Treble hooks are special three-pointed hooks useful in live baiting. These hooks will attach themselves a lot easier to a fish’s mouth. When a fish strikes a live bait it may be so quick that it may miss a normal hook’s single point; not so with a treble. They are often found in plugs for these reasons. Some fishermen frown on using trebles because they claim they are less sporting. Well I guess you can see by me boat’s name that I don’t fall into that group.

Hopefully next time you walk into that fishing tackle aisle, you’ll be prepared to make a quick hook selection for you fishing plans.


----------



## Joeseminole18 (Feb 26, 2003)

Thank you sir, I knew when I hear, "you've got mail" and it was a reply to my thread, it had to be you.


----------



## Kozlow (Oct 25, 2002)

Just wanna help you out of your no fish zone .

Reposted a good shrimp rigging link at the top of my reply.


----------



## Joeseminole18 (Feb 26, 2003)

Great minds think alike, because I just got done looking at that very website....


----------



## Redsgurl (Nov 3, 2003)

Cool......... The article was very informative..... Thanks...... I have a question though.. Have the reg's changed? I know at one point, it was illegal for us to fish a treble with live bait..... 


Just got off of the phone with FWC, concerning the treble hook issue. Maybe in Isla., you can use a treble hook with live bait, but in Brevard, the only time you can use a treble hook is when fishing with artificials. This includes no trebles when fishing with dead bait. Just a lil head's up. I'd hate for a good day of fishing to be spoiled by the guy in the green truck writing ya up. If you have any further questions, they can be reached at 321-383-2740.


----------



## wtf.over (Oct 7, 2003)

That's good info to know about trebles and non-artificial bait. On a related note, I've been wondering about replacing treble hooks with some of those double hooks I've seen. I hate it when I use a lure that has two trebles on it and the treble that the fish didn't get hooked on causes a lot of damage to the fish. I've pretty much given up on using any lure that has more than one treble for that reason.


----------



## Redsgurl (Nov 3, 2003)

I'm not much of an artificial user, and haven't noticed the double hooks. I do have a couple of Devil Horse's I need to re-do though. I'll look for those instead of the treble. good idea.
Suz


----------



## jiaoyi (Aug 19, 2010)

very useful


Kozlow said:


> Courtesy of
> Waldo "Double Treble" Tejera.
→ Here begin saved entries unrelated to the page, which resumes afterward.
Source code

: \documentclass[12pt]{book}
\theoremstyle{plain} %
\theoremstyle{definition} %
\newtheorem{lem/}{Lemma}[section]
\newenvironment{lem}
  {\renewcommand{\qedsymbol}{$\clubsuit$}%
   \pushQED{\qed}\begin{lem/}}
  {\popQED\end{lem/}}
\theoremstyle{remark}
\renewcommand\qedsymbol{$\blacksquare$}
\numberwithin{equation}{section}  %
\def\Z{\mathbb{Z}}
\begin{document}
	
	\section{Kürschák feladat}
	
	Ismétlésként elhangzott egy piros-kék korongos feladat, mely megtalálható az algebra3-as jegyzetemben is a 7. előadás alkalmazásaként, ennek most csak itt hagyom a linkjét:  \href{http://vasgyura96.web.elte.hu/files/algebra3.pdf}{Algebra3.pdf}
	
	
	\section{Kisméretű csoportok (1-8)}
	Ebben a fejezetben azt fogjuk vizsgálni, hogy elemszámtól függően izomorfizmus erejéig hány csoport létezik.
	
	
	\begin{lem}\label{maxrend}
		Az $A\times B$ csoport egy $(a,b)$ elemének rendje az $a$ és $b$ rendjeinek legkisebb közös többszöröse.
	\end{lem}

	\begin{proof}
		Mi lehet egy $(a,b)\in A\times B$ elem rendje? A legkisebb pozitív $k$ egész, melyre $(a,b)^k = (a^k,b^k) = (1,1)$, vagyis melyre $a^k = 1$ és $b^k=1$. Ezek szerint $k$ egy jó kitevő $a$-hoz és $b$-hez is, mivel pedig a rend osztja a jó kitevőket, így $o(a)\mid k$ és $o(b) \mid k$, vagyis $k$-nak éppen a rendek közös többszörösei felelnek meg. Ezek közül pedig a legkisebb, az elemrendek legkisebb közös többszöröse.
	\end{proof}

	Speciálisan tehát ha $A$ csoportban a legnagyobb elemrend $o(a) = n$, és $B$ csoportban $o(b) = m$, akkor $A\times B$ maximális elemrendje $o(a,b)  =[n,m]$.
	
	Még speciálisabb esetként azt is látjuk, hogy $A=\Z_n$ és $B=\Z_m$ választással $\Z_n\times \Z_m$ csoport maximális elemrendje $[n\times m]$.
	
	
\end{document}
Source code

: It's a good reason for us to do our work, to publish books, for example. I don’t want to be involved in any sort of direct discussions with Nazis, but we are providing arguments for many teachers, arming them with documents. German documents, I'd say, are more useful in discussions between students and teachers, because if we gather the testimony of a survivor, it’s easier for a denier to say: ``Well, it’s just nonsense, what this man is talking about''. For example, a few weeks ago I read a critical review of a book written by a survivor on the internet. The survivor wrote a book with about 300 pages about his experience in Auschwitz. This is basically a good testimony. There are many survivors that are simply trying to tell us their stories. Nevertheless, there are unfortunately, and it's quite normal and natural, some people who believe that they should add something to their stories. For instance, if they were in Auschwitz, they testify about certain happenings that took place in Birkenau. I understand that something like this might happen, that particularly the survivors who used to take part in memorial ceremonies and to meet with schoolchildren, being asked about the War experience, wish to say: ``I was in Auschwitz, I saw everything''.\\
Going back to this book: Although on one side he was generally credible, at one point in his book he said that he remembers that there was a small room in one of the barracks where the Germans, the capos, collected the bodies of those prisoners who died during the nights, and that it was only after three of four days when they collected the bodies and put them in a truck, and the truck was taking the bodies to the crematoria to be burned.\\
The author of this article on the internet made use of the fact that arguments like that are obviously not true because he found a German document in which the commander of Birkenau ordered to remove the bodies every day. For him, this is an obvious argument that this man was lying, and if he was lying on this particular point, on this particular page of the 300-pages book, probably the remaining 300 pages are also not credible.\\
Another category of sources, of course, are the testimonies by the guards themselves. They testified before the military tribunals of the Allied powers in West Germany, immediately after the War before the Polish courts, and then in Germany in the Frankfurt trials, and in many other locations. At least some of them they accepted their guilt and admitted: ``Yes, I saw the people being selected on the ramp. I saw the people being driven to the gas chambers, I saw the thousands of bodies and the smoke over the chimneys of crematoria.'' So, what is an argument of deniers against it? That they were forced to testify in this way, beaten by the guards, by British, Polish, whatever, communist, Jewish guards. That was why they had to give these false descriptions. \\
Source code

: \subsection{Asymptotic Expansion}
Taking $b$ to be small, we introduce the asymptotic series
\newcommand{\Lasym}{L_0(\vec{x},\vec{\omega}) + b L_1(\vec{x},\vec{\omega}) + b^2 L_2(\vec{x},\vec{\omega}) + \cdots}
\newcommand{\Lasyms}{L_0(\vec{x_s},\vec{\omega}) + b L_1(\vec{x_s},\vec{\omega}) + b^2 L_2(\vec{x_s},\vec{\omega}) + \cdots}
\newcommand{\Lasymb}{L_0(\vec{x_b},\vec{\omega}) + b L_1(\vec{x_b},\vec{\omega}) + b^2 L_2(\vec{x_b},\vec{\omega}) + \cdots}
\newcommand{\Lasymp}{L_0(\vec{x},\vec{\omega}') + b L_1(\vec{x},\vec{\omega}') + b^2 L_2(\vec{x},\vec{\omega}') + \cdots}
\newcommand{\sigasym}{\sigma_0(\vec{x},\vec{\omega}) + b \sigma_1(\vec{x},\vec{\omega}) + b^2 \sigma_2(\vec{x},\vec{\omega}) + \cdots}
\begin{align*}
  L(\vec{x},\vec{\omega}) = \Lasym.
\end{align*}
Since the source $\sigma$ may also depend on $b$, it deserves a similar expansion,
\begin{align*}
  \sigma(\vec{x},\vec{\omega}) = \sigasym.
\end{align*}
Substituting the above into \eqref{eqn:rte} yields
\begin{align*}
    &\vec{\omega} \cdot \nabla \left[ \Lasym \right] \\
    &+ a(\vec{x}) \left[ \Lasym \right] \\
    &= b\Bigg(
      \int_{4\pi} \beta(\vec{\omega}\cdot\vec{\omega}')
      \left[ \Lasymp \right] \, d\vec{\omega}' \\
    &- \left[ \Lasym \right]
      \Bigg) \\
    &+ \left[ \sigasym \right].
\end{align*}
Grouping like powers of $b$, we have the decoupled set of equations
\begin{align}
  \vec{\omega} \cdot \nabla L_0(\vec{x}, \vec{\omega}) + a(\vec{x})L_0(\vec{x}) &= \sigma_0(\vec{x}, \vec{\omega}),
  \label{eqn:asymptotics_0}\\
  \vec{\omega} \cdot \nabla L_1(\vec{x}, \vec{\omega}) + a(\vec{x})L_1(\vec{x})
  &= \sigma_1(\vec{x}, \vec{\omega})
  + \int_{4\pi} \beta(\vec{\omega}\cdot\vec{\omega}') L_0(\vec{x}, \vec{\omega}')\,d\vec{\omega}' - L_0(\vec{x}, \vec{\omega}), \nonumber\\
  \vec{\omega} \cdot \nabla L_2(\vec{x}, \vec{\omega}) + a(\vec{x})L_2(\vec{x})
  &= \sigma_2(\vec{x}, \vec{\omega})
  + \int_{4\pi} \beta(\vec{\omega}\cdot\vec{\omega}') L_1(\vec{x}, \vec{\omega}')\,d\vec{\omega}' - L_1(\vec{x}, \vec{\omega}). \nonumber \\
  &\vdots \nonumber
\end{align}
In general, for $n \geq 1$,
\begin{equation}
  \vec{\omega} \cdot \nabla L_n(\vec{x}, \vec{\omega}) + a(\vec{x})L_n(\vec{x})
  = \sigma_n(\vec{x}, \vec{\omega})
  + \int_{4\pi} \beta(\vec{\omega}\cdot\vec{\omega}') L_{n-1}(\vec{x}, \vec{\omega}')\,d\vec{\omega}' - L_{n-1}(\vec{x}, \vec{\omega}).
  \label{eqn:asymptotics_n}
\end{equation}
Islamorada Sport Fishing Online contributing writer.
> 
> Shrimp Rigging
> ...


----------



## Jigmaster (Apr 3, 2006)

*Shrimp*

Lg/Jumbo selects hook just above the tail.

Small/med shrimp hook through the horn AVOID the dark spot he will die.

Use the smallest hook possible on live Bait i like a J Hook.

If they die and you peel them i pref Circles.

Small shrimp 1/0 larger 2/0


----------